● WHAT TO WORK ON:
Your answer must be the records below repeated word for word, with no pictures in it.

-- -- --

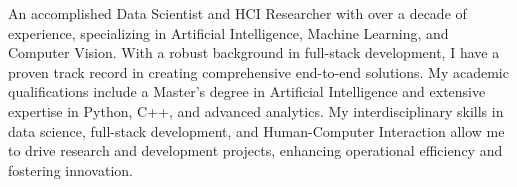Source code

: %
%
%
\par{
An accomplished Data Scientist and HCI Researcher with over a decade of experience, specializing in Artificial Intelligence, Machine Learning, and Computer Vision. With a robust background in full-stack development, I have a proven track record in creating comprehensive end-to-end solutions. My academic qualifications include a Master's degree in Artificial Intelligence and extensive expertise in Python, C++, and advanced analytics. My interdisciplinary skills in data science, full-stack development, and Human-Computer Interaction allow me to drive research and development projects, enhancing operational efficiency and fostering innovation.
}
\vspace{6.6mm}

-- -- --

● ANSWER TO THE EXERCISE:
Source code

: %
%
%
\par{
An accomplished Data Scientist and HCI Researcher with over a decade of experience, specializing in Artificial Intelligence, Machine Learning, and Computer Vision. With a robust background in full-stack development, I have a proven track record in creating comprehensive end-to-end solutions. My academic qualifications include a Master's degree in Artificial Intelligence and extensive expertise in Python, C++, and advanced analytics. My interdisciplinary skills in data science, full-stack development, and Human-Computer Interaction allow me to drive research and development projects, enhancing operational efficiency and fostering innovation.
}
\vspace{6.6mm}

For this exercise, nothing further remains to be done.